A divided 9th U.S. Circuit Court of Appeals said Tuesday that since Riley Briones Jr.’s sentencing in 1997, the U.S. Supreme Court has banned life without parole except for “the rarest” of juveniles who are permanently incorrigible – and Briones has been a model prisoner.

It will be the second resentencing for Briones, whose life sentence was reimposed in 2016 by U.S. District Judge Douglas Rayes after he reviewed it in light of the Supreme Court’s ruling.

In a dissent Tuesday, Circuit Judge Mark Bennett disagreed with the majority and said the district court got it right, saying Rayes “did exactly” what the Supreme Court requires in such cases.

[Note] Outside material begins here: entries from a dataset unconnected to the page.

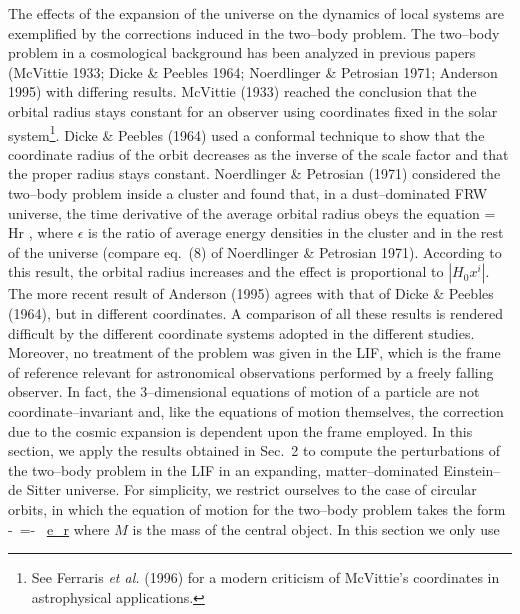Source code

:   The effects of the expansion of the universe on the dynamics of local systems
  are exemplified by the corrections induced in the two--body problem. 
  The two--body problem in a cosmological background has been
  analyzed  in previous papers (McVittie 1933; Dicke \& Peebles 1964; 
  Noerdlinger \& Petrosian
  1971; Anderson 1995) with differing results. McVittie (1933) reached the
  conclusion that the orbital radius stays constant for an observer using
  coordinates fixed in the solar system\footnote{See Ferraris {\em et al.}
(1996) 
  for a modern criticism of McVittie's coordinates in astrophysical
  applications.}. Dicke \& Peebles (1964) used a
  conformal technique to show that the coordinate radius of the orbit
decreases as the
  inverse of the scale factor and that the proper radius stays constant. 
  Noerdlinger \& Petrosian (1971) considered the
  two--body problem inside a cluster and found that, in a
  dust--dominated FRW universe, the time derivative of the average orbital
  radius obeys the equation \setcounter{equation}{0}
\be \label{41}
  = \, H\langle r
  \rangle \; ,
\ee
where $\epsilon$ is the ratio of average energy densities in the cluster 
and in the rest of the universe (compare eq.~(8) of Noerdlinger \&
Petrosian 1971).  According to this result, the orbital radius increases
and the effect is proportional to $\left| H_0 x^i\right|$. The more recent
result of Anderson (1995) agrees with that of Dicke \& Peebles (1964), but
in different coordinates. A comparison of all these results is rendered
difficult by the
  different coordinate systems adopted in the different studies. Moreover, 
  no treatment of the problem was given in the LIF, which is the 
  frame of reference relevant for astronomical observations performed by a 
  freely falling observer. In fact, the 3--dimensional
  equations of motion of a particle are not coordinate--invariant
  and, like the equations of motion themselves, the
  correction due to the cosmic expansion is dependent upon the frame employed. 
  In this section, we apply the
  results obtained in Sec.~2 to compute the perturbations of the two--body
  problem in the LIF in an expanding, matter--dominated Einstein--de
Sitter
universe. For simplicity, we restrict ourselves to the case of circular
orbits, in which the equation of motion for the two--body problem takes
the form
\be
{}-\, =- \,
\underline{e_r}                               \label{grav}
\ee
  where $M$ is the mass of the central object. In this section we only use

“The district court very clearly considered Briones’s youth, youth-related characteristics, and post-incarceration rehabilitation efforts,” before deciding that a life sentence was proper considering the crimes involved, Bennett wrote.

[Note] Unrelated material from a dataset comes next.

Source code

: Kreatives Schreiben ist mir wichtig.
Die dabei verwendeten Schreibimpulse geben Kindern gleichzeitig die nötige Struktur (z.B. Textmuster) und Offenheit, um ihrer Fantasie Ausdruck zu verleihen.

Briones was convicted of murder, arson, assault and tampering with a witness as part of a string of crimes committed in 1994 and 1995 by the Eastside Crips Rolling 30’s, a gang founded and led by him, his brother Ricardo and his father, Riley Sr.

The gang repeatedly firebombed rival gang members’ homes, set other fires to divert firefighters from the firebomb attacks and engaged in a drive-by shooting of one house, court documents show. They also violently assaulted a fellow gang member they suspected of cooperating with police, and discussed plans to blow up the Salt River Police Department and kill a tribal judge and federal prosecutors.

Riley Jr. was just weeks shy of his 18th birthday when he took part in the robbery of a Subway restaurant that ended in the murder of Brian Patrick Lindsay, the sole employee in the store at the time. Briones was driving the getaway car, but the district court said he had planned the crime and was a “pillar of strength” for the gunman, who came out and spoke briefly to Briones before returning to the store and shooting Lindsay repeatedly.

Briones refused a 20-year plea agreement and went to trial, where he was convicted on 10 counts including murder, which carried a mandatory sentence of life without parole at the time. He remains in the Federal Correctional Institution in Phoenix.

But in the intervening two decades, Briones has been a model prisoner, Circuit Judge Morgan Christen wrote in her opinion Tuesday.

“In addition to maintaining a perfect disciplinary record, Briones held a job in food service; volunteered to speak with young inmates about how to change their lives; completed his GED,” Christen wrote.

She also noted that his behavior came before the Supreme Court’s ruling on life sentences for juveniles, meaning “the only plausible motivation for his spotless prison record was improvement for improvement’s sake.”

“This is precisely the sort of evidence of capacity for change that is key to determining whether a defendant is permanently incorrigible,” a key to the Supreme Court’s ruling, she said.

The Supreme Court ruled in 2012 that mandatory life without parole for juveniles constituted “cruel and unusual punishment,” because it did not account for a youth’s capacity for rehabilitation. In subsequent cases, the high court said a life sentence should be reserved for the “rarest of juvenile offenders” whose crimes reflect “irreparable corruption.”

Under that ruling, Christen said, courts “must reorient the sentencing analysis to a forward-looking assessment of the defendant’s capacity for change or propensity for incorrigibility, rather than a backward-focused review of the defendant’s criminal history.” It was not clear the district court judge did that, she wrote, which is why the sentence needs to be considered again.

“If subsequent events effectively show that the defendant has changed or is capable of changing,” Christen said, life without parole is not an option for a juvenile, “even when they commit terrible crimes.”

But Bennett said there was ample evidence that Judge Rayes did consider Briones’ age, his troubled background and his exemplary life behind bars before ultimately deciding that “some decisions have lifelong consequences” and that a life sentence was appropriate for his crimes.

“The record supports that Briones’s crimes reflect permanent incorrigibility, as opposed to transient immaturity,” Bennett wrote. “The district court therefore imposed a permissible sentence.”

Christen said the case was sent back so the district court could “explain its sentence sufficiently to permit meaningful review,” a move that Bennett said was merely asking Rayes “to do again what (he) has already done.”